→ Material supplied
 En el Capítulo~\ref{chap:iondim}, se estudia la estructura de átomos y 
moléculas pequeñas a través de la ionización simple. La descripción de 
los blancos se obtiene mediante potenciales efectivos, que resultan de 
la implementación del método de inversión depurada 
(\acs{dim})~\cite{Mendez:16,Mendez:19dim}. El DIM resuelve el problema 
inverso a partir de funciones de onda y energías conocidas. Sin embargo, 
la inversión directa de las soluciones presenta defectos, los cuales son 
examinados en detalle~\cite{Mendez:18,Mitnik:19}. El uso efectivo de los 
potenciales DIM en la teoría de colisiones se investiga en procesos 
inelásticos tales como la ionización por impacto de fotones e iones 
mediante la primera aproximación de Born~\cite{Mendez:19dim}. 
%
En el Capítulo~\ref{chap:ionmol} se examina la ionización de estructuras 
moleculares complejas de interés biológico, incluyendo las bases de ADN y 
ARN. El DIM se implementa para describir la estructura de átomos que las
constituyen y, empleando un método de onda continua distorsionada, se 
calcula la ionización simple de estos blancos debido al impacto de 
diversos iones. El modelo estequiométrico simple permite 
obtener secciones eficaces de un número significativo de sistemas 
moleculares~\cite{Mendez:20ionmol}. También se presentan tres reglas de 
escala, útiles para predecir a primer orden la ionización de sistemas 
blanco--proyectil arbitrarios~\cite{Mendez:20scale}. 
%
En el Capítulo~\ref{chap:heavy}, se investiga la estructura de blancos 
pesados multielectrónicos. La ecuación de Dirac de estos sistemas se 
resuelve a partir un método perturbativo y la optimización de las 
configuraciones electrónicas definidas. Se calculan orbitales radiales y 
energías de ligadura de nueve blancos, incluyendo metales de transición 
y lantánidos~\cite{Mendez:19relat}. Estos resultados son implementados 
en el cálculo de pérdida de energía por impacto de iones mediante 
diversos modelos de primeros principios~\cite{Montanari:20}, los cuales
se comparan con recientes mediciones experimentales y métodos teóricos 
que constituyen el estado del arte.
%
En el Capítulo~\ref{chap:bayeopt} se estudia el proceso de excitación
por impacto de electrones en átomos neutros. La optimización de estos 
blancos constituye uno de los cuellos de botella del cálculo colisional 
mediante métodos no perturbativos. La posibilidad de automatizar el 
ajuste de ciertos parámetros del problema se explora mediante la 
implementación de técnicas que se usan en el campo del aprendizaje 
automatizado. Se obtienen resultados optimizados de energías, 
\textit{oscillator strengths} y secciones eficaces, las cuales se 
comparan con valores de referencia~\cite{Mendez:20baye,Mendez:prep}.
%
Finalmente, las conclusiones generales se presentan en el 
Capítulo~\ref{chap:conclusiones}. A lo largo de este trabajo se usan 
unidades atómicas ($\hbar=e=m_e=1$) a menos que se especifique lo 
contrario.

→ Action item
Copy verbatim, from the listing above, each line from the one containing "moléculas pequeñas a" down to the one containing "estructura de blancos", inclusive.

→ Task response
moléculas pequeñas a través de la ionización simple. La descripción de 
los blancos se obtiene mediante potenciales efectivos, que resultan de 
la implementación del método de inversión depurada 
(\acs{dim})~\cite{Mendez:16,Mendez:19dim}. El DIM resuelve el problema 
inverso a partir de funciones de onda y energías conocidas. Sin embargo, 
la inversión directa de las soluciones presenta defectos, los cuales son 
examinados en detalle~\cite{Mendez:18,Mitnik:19}. El uso efectivo de los 
potenciales DIM en la teoría de colisiones se investiga en procesos 
inelásticos tales como la ionización por impacto de fotones e iones 
mediante la primera aproximación de Born~\cite{Mendez:19dim}. 
%
En el Capítulo~\ref{chap:ionmol} se examina la ionización de estructuras 
moleculares complejas de interés biológico, incluyendo las bases de ADN y 
ARN. El DIM se implementa para describir la estructura de átomos que las
constituyen y, empleando un método de onda continua distorsionada, se 
calcula la ionización simple de estos blancos debido al impacto de 
diversos iones. El modelo estequiométrico simple permite 
obtener secciones eficaces de un número significativo de sistemas 
moleculares~\cite{Mendez:20ionmol}. También se presentan tres reglas de 
escala, útiles para predecir a primer orden la ionización de sistemas 
blanco--proyectil arbitrarios~\cite{Mendez:20scale}. 
%
En el Capítulo~\ref{chap:heavy}, se investiga la estructura de blancos 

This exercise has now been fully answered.